SemEval 2018 Task 4

Character Identification on Multiparty Dialogues

Character Identification is an entity linking task that identifies each mention as a certain character in multiparty dialogue. Let a mention be a nominal referring to a person (e.g., she, mom, Judy), and an entity be a character in a dialogue. The goal is to assign each mention to its entity, who may or may not participate in the dialogue. For the following example, the mention "mom" is not one of the speakers; nonetheless, it clearly refers to the specific person, Judy, that could appear in some other dialogue.
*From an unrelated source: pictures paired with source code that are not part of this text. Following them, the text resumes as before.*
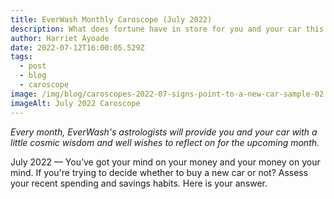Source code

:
 ```yaml
---
title: EverWash Monthly Caroscope (July 2022)
description: What does fortune have in store for you and your car this month?
author: Harriet Ayoade
date: 2022-07-12T16:00:05.529Z
tags:
  - post
  - blog
  - caroscope
image: /img/blog/caroscopes-2022-07-signs-point-to-a-new-car-sample-02.jpg
imageAlt: July 2022 Caroscope
---
```

*Every month, EverWash's astrologists will provide you and your car with a little cosmic wisdom and well wishes to reflect on for the upcoming month.* 

July 2022 — You’ve got your mind on your money and your money on your mind. If you're trying to decide whether to buy a new car or not? Assess your recent spending and savings habits. Here is your answer.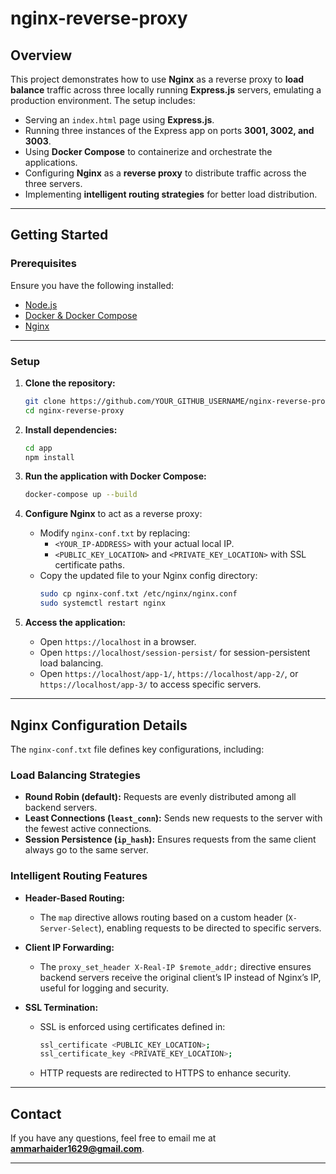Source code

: # nginx-reverse-proxy

## Overview

This project demonstrates how to use **Nginx** as a reverse proxy to **load balance** traffic across three locally running **Express.js** servers, emulating a production environment. The setup includes:

- Serving an `index.html` page using **Express.js**.
- Running three instances of the Express app on ports **3001, 3002, and 3003**.
- Using **Docker Compose** to containerize and orchestrate the applications.
- Configuring **Nginx** as a **reverse proxy** to distribute traffic across the three servers.
- Implementing **intelligent routing strategies** for better load distribution.

---

## Getting Started

### Prerequisites

Ensure you have the following installed:

- [Node.js](https://nodejs.org/)
- [Docker & Docker Compose](https://www.docker.com/)
- [Nginx](https://nginx.org/)

---

### Setup

1. **Clone the repository:**

   ```sh
   git clone https://github.com/YOUR_GITHUB_USERNAME/nginx-reverse-proxy.git
   cd nginx-reverse-proxy
   ```

2. **Install dependencies:**

   ```sh
   cd app
   npm install
   ```

3. **Run the application with Docker Compose:**

   ```sh
   docker-compose up --build
   ```

4. **Configure Nginx** to act as a reverse proxy:

   - Modify `nginx-conf.txt` by replacing:
     - `<YOUR_IP-ADDRESS>` with your actual local IP.
     - `<PUBLIC_KEY_LOCATION>` and `<PRIVATE_KEY_LOCATION>` with SSL certificate paths.
   - Copy the updated file to your Nginx config directory:
     ```sh
     sudo cp nginx-conf.txt /etc/nginx/nginx.conf
     sudo systemctl restart nginx
     ```

5. **Access the application:**
   - Open `https://localhost` in a browser.
   - Open `https://localhost/session-persist/` for session-persistent load balancing.
   - Open `https://localhost/app-1/`, `https://localhost/app-2/`, or `https://localhost/app-3/` to access specific servers.

---

## Nginx Configuration Details

The `nginx-conf.txt` file defines key configurations, including:

### Load Balancing Strategies

- **Round Robin (default):** Requests are evenly distributed among all backend servers.
- **Least Connections (`least_conn`):** Sends new requests to the server with the fewest active connections.
- **Session Persistence (`ip_hash`):** Ensures requests from the same client always go to the same server.

### Intelligent Routing Features

- **Header-Based Routing:**

  - The `map` directive allows routing based on a custom header (`X-Server-Select`), enabling requests to be directed to specific servers.

- **Client IP Forwarding:**

  - The `proxy_set_header X-Real-IP $remote_addr;` directive ensures backend servers receive the original client’s IP instead of Nginx’s IP, useful for logging and security.

- **SSL Termination:**
  - SSL is enforced using certificates defined in:
    ```sh
    ssl_certificate <PUBLIC_KEY_LOCATION>;
    ssl_certificate_key <PRIVATE_KEY_LOCATION>;
    ```
  - HTTP requests are redirected to HTTPS to enhance security.

---

## Contact

If you have any questions, feel free to email me at **ammarhaider1629@gmail.com**.

---
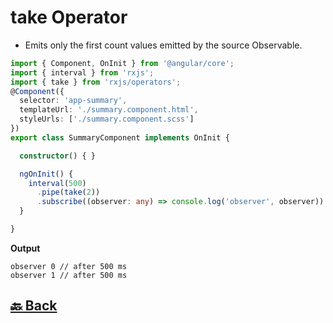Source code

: <h1>take Operator</h2>

- Emits only the first count values emitted by the source Observable.

```ts
import { Component, OnInit } from '@angular/core';
import { interval } from 'rxjs';
import { take } from 'rxjs/operators';
@Component({
  selector: 'app-summary',
  templateUrl: './summary.component.html',
  styleUrls: ['./summary.component.scss']
})
export class SummaryComponent implements OnInit {

  constructor() { }

  ngOnInit() {
    interval(500)
      .pipe(take(2))
      .subscribe((observer: any) => console.log('observer', observer))
  }

}
```
**Output**
```
observer 0 // after 500 ms
observer 1 // after 500 ms
```

<h2><a href="https://github.com/sanjay9616/JavaScript/blob/master/JavaScript-Technologies/RxJS/README.md"> 🔙 Back</a></h2>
Identifying such mentions as real characters requires cross-document entity resolution, which makes this task challenging.

Citation

SemEval 2018 Task 4: Character Identification on Multiparty Dialogues, Jinho D. Choi and Henry Y. Chen, Proceedings of the International Workshop on Semantic Evaluation, SemEval'18, 57-64, New Orleans, LA, 2018.

References

Robust Coreference Resolution and Entity Linking on Dialogues: Character Identification on TV Show Transcripts, Henry Y. Chen, Ethan Zhou, and Jinho D. Choi, Proceedings of the 21st Conference on Computational Natural Language Learning, CoNLL'17, 216-225 Vancouver, Canada, 2017.
Character Identification on Multiparty Conversation: Identifying Mentions of Characters in TV Shows, Henry Y. Chen and Jinho D. Choi, Proceedings of the 17th Annual SIGdial Meeting on Discourse and Dialogue, SIGDIAL'16, 90-100, Los Angeles, CA, 2016.

Organizers

Jinho D. Choi (Emory University).
Henry Y. Chen (Snap Inc.).

Datasets

The first two seasons of the TV show Friends are annotated for this task. Each season consists of episodes, each episode comprises scenes, and each scene is segmented into sentences. The followings describe the distributed datasets:

friends.train.episode_delim.conll: the training data where each episode is considered a document.
friends.train.scene_delim.conll: the training data where each scene is considered a document.
friends.test.episode_delim.conll: the test data where each episode is considered a document.
friends.test.scene_delim.conll: the test data where each scene is considered a document.
friends.test.episode_delim.conll.nokey: same as friends.test.episode_delim.conll; the gold keys are replaced by -1.
friends.test.scene_delim.conll.nokey: same as friends.test.scene_delim.conll; the gold keys are replaced by -1.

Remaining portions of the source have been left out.